Cancer treatment has improved dramatically in recent decades, but one terrifying problem still remains: relapse. Many patients undergo surgery, chemotherapy or radiation and are told their cancer is gone.
They return to normal life with hope and relief. But sometimes, years later, the cancer comes back even stronger, and doctors have long struggled to understand why this happens.
Researchers now believe that one of the main reasons is a small group of cells called cancer stem cells and that these cells behave very differently from regular cancer cells.
While most cancer cells grow quickly and are attacked by chemotherapy, cancer stem cells can ‘hide’ in the body.

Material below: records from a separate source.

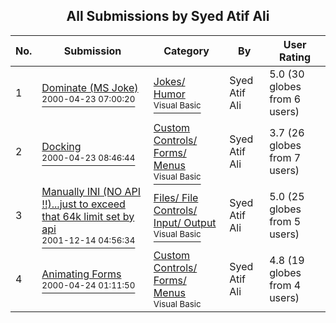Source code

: ﻿<div align="center">

## All Submissions by Syed Atif Ali

</div>

No.  | Submission | Category | By   | User Rating
---- | ---------- | -------- | ---- | -----------
1 | [Dominate \(MS Joke\)<br /><sup>2000-04-23 07:00:20</sup>](https://github.com/Planet-Source-Code/syed-atif-ali-dominate-ms-joke__1-7499) | [Jokes/ Humor<br /><sup>Visual Basic</sup>](../ByCategory/jokes-humor__1-40.md) | Syed Atif Ali | 5.0 (30 globes from 6 users)
2 | [Docking<br /><sup>2000-04-23 08:46:44</sup>](https://github.com/Planet-Source-Code/syed-atif-ali-docking__1-7503) | [Custom Controls/ Forms/  Menus<br /><sup>Visual Basic</sup>](../ByCategory/custom-controls-forms-menus__1-4.md) | Syed Atif Ali | 3.7 (26 globes from 7 users)
3 | [Manually INI \(NO API \!\!\)\.\.\.just to exceed that 64k limit set by api<br /><sup>2001-12-14 04:56:34</sup>](https://github.com/Planet-Source-Code/syed-atif-ali-manually-ini-no-api-just-to-exceed-that-64k-limit-set-by-api__1-29761) | [Files/ File Controls/ Input/ Output<br /><sup>Visual Basic</sup>](../ByCategory/files-file-controls-input-output__1-3.md) | Syed Atif Ali | 5.0 (25 globes from 5 users)
4 | [Animating Forms<br /><sup>2000-04-24 01:11:50</sup>](https://github.com/Planet-Source-Code/syed-atif-ali-animating-forms__1-7526) | [Custom Controls/ Forms/  Menus<br /><sup>Visual Basic</sup>](../ByCategory/custom-controls-forms-menus__1-4.md) | Syed Atif Ali | 4.8 (19 globes from 4 users)
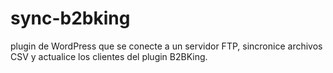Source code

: # sync-b2bking
plugin de WordPress que se conecte a un servidor FTP, sincronice archivos CSV y actualice los clientes del plugin B2BKing.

They remain silent and inactive for long periods of time, almost as if they were sleeping. Because chemotherapy mainly targets fast-growing cells, these dormant stem cells survive the treatment. Later they may wake up and start forming new tumors.
At Virginia Commonwealth University, Professor Umesh Desai has spent more than thirty years researching complex sugar-like molecules in the body that can help solve this problem.
His work focuses on glycosaminoglycans, often called GAGs, which are long chains of natural sugars that cover the surface of almost every human cell.
They are important for many processes, such as blood clotting, inflammation, cell growth and communication between cells.
Although scientists have known about GAGs for many years, their exact role in disease is still not fully understood.
Desai believed that GAGs could be more than just natural cell coatings. He thought they could inspire new medicines.
Natural GAGs such as heparin are already used as blood thinners, but they can vary in quality and sometimes cause side effects. Desai’s lab began creating synthetic versions that copy specific parts of GAGs in a controlled and safer manner.
This long research journey led to a new molecule called G2.2. Desai developed it together with Dr. Bhaumik Patel, a cancer doctor and researcher who studies colorectal and digestive cancers.
Desai compares cancer stem cells to a bear in hibernation. When the bear hibernates, it remains hidden in its den, sleeping and protected from danger. No matter how strong a weapon is, it cannot reach the bear while it is hibernating.
Similarly, cancer stem cells hide from chemotherapy, but G2.2 works differently. It interacts with a specific receptor on the stem cells, forcing them out of their dormant state. Once these cells are active, the molecule activates signals in them that lead to their death.
The team tested G2.2 in many laboratory models and found that it almost completely removed dormant stem cells in colorectal cancer. The molecule also showed similar effects in models of lung, brain, kidney and pancreatic cancer. This suggests that the approach may work for different types of tumors.
Another exciting finding was the safety of using G2.2, as it showed no major toxic effects in preclinical testing. It even seemed to boost the immune system by activating T cells that help the body fight cancer naturally.
G2.2 is still in the preclinical phase, but could be a beacon of hope in cancer therapy. Instead of just attacking fast-growing tumors, it targets the hidden roots that allow cancer to grow back.